The answer to these questions is part of your personal brand. 

Why personal branding is important

Your personal brand is your skills, experience and personality. It includes your background, your heritage and reflects your behaviour and attitudes.

Before social media, only people who met you personally knew anything about you. Now anyone can go on LinkedIn and get your entire professional profile. That’s good if they’re researching your skills or business. But it’s bad if they discover opinions that don’t align with your company or professional persona.

So, why would they care? People are very good at doing their research online. They want to invest in authentic brands offering high-quality goods and services. And they want to support people they think deserve their support. Don’t be fooled into thinking they won’t Google you.

A woman with long hair smiles and laughs while sitting at a table, holding a pen and tablet. She is wearing a gray sweater in a casual setting with a dark-toned background. As an entrepreneur possibly starting a business, she appears to be engaged and enjoying the moment.

Follow your digital footprint

What is on the Internet never goes away. It can always be found and pulled into the light.

We’ve all heard the horror stories of a tweet or photo that ruins a career. Think it won’t happen to you? Hmmmm, it might. Look through your photos, past posts and comments. How would they look and sound to a potential customer, investor, employee, or even journalist.

Ask someone objective to go through your social media accounts to point out any issues and be ready to scrub anything questionable. But … it may live on. Have an explanation ready just in case.

But your political stance has nothing to do with your job, so why can’t you express an opinion? If you are concerned, consider setting up separate, private social media accounts and professional, public ones.
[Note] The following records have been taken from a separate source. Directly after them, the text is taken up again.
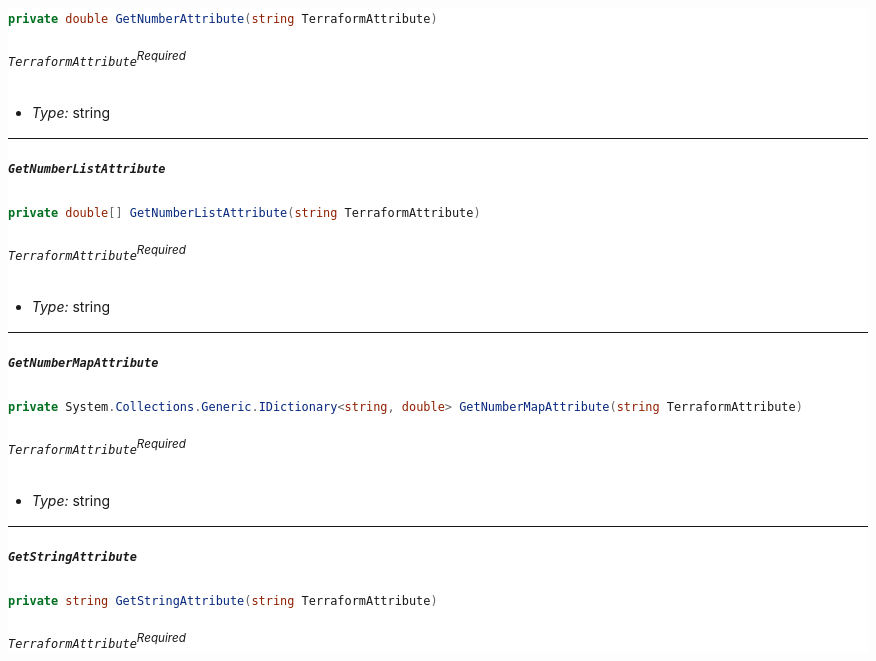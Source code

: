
 ```csharp
private double GetNumberAttribute(string TerraformAttribute)
```

###### `TerraformAttribute`<sup>Required</sup> <a name="TerraformAttribute" id="@cdktf/provider-opc.computeStorageAttachment.ComputeStorageAttachment.getNumberAttribute.parameter.terraformAttribute"></a>

- *Type:* string

---

##### `GetNumberListAttribute` <a name="GetNumberListAttribute" id="@cdktf/provider-opc.computeStorageAttachment.ComputeStorageAttachment.getNumberListAttribute"></a>

```csharp
private double[] GetNumberListAttribute(string TerraformAttribute)
```

###### `TerraformAttribute`<sup>Required</sup> <a name="TerraformAttribute" id="@cdktf/provider-opc.computeStorageAttachment.ComputeStorageAttachment.getNumberListAttribute.parameter.terraformAttribute"></a>

- *Type:* string

---

##### `GetNumberMapAttribute` <a name="GetNumberMapAttribute" id="@cdktf/provider-opc.computeStorageAttachment.ComputeStorageAttachment.getNumberMapAttribute"></a>

```csharp
private System.Collections.Generic.IDictionary<string, double> GetNumberMapAttribute(string TerraformAttribute)
```

###### `TerraformAttribute`<sup>Required</sup> <a name="TerraformAttribute" id="@cdktf/provider-opc.computeStorageAttachment.ComputeStorageAttachment.getNumberMapAttribute.parameter.terraformAttribute"></a>

- *Type:* string

---

##### `GetStringAttribute` <a name="GetStringAttribute" id="@cdktf/provider-opc.computeStorageAttachment.ComputeStorageAttachment.getStringAttribute"></a>

```csharp
private string GetStringAttribute(string TerraformAttribute)
```

###### `TerraformAttribute`<sup>Required</sup> <a name="TerraformAttribute" id="@cdktf/provider-opc.computeStorageAttachment.ComputeStorageAttachment.getStringAttribute.parameter.terraformAttribute"></a>
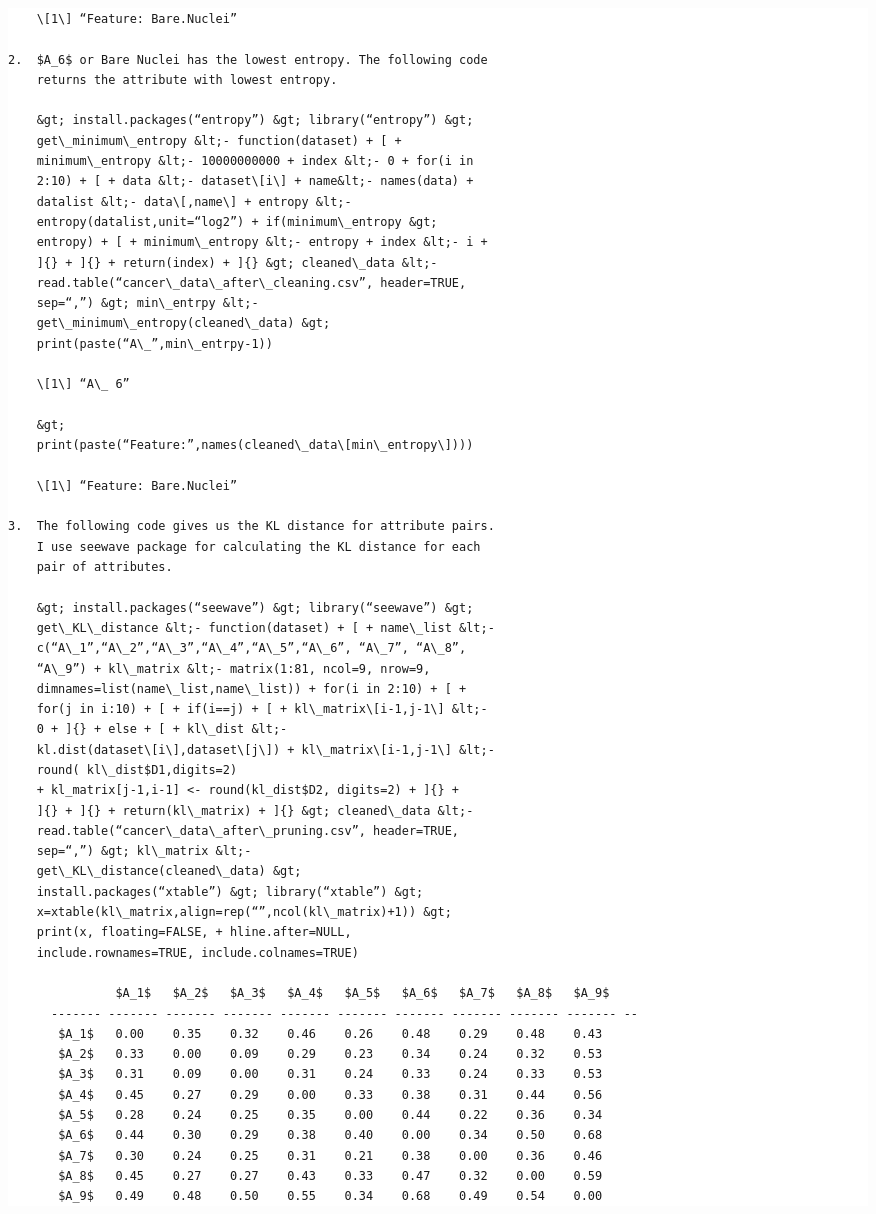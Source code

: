         \[1\] “Feature: Bare.Nuclei”

    2.  $A_6$ or Bare Nuclei has the lowest entropy. The following code
        returns the attribute with lowest entropy.

        &gt; install.packages(“entropy”) &gt; library(“entropy”) &gt;
        get\_minimum\_entropy &lt;- function(dataset) + [ +
        minimum\_entropy &lt;- 10000000000 + index &lt;- 0 + for(i in
        2:10) + [ + data &lt;- dataset\[i\] + name&lt;- names(data) +
        datalist &lt;- data\[,name\] + entropy &lt;-
        entropy(datalist,unit=“log2”) + if(minimum\_entropy &gt;
        entropy) + [ + minimum\_entropy &lt;- entropy + index &lt;- i +
        ]{} + ]{} + return(index) + ]{} &gt; cleaned\_data &lt;-
        read.table(“cancer\_data\_after\_cleaning.csv”, header=TRUE,
        sep=“,”) &gt; min\_entrpy &lt;-
        get\_minimum\_entropy(cleaned\_data) &gt;
        print(paste(“A\_”,min\_entrpy-1))

        \[1\] “A\_ 6”

        &gt;
        print(paste(“Feature:”,names(cleaned\_data\[min\_entropy\])))

        \[1\] “Feature: Bare.Nuclei”

    3.  The following code gives us the KL distance for attribute pairs.
        I use seewave package for calculating the KL distance for each
        pair of attributes.

        &gt; install.packages(“seewave”) &gt; library(“seewave”) &gt;
        get\_KL\_distance &lt;- function(dataset) + [ + name\_list &lt;-
        c(“A\_1”,“A\_2”,“A\_3”,“A\_4”,“A\_5”,“A\_6”, “A\_7”, “A\_8”,
        “A\_9”) + kl\_matrix &lt;- matrix(1:81, ncol=9, nrow=9,
        dimnames=list(name\_list,name\_list)) + for(i in 2:10) + [ +
        for(j in i:10) + [ + if(i==j) + [ + kl\_matrix\[i-1,j-1\] &lt;-
        0 + ]{} + else + [ + kl\_dist &lt;-
        kl.dist(dataset\[i\],dataset\[j\]) + kl\_matrix\[i-1,j-1\] &lt;-
        round( kl\_dist$D1,digits=2)
        + kl_matrix[j-1,i-1] <- round(kl_dist$D2, digits=2) + ]{} +
        ]{} + ]{} + return(kl\_matrix) + ]{} &gt; cleaned\_data &lt;-
        read.table(“cancer\_data\_after\_pruning.csv”, header=TRUE,
        sep=“,”) &gt; kl\_matrix &lt;-
        get\_KL\_distance(cleaned\_data) &gt;
        install.packages(“xtable”) &gt; library(“xtable”) &gt;
        x=xtable(kl\_matrix,align=rep(“”,ncol(kl\_matrix)+1)) &gt;
        print(x, floating=FALSE, + hline.after=NULL,
        include.rownames=TRUE, include.colnames=TRUE)

                   $A_1$   $A_2$   $A_3$   $A_4$   $A_5$   $A_6$   $A_7$   $A_8$   $A_9$  
          ------- ------- ------- ------- ------- ------- ------- ------- ------- ------- --
           $A_1$   0.00    0.35    0.32    0.46    0.26    0.48    0.29    0.48    0.43   
           $A_2$   0.33    0.00    0.09    0.29    0.23    0.34    0.24    0.32    0.53   
           $A_3$   0.31    0.09    0.00    0.31    0.24    0.33    0.24    0.33    0.53   
           $A_4$   0.45    0.27    0.29    0.00    0.33    0.38    0.31    0.44    0.56   
           $A_5$   0.28    0.24    0.25    0.35    0.00    0.44    0.22    0.36    0.34   
           $A_6$   0.44    0.30    0.29    0.38    0.40    0.00    0.34    0.50    0.68   
           $A_7$   0.30    0.24    0.25    0.31    0.21    0.38    0.00    0.36    0.46   
           $A_8$   0.45    0.27    0.27    0.43    0.33    0.47    0.32    0.00    0.59   
           $A_9$   0.49    0.48    0.50    0.55    0.34    0.68    0.49    0.54    0.00   


[^1]: University of edinburgh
Maximise your LinkedIn presence

LinkedIn is your online CV and a fantastic networking tool. It’s ‘professional you’ on a platter for the world to see. To help people in their search, use strong keywords in your personal description, summary and job titles that best shows off your expertise and experience. Ensure it’s not a fluffy, rambling, jargon-filled mess. It should be snappy and full of relevant stats and facts about your most significant professional accomplishments. Take the time to really sell yourself properly. Make sure you keep your page updated not just with new business accomplishments, but when you speak at conferences, complete a professional course or have an article published.

Photos are essential too. Your profile image doesn’t have to be a professional studio shot (but that can add real value to your professional image). Still, it should be clear, smiling and show a full-frontal face and shoulders. Whatever you do, avoid using Snapchat or Instagram filters — it could come across as unprofessional.

So, your page is ready, and you are ready to socialise virtually. Now what?

Join LinkedIn groups and be an active and respectful participant in discussions. Connect with people in your industry and engage with their content. That way, you already have a connection when you hopefully meet them face-to-face.

But remember LinkedIn is your professional-self, so don’t write anything you wouldn’t say openly in public.

Your personal brand is what makes you unique. Make sure it reflects you as clearly, concisely and professionally as possible.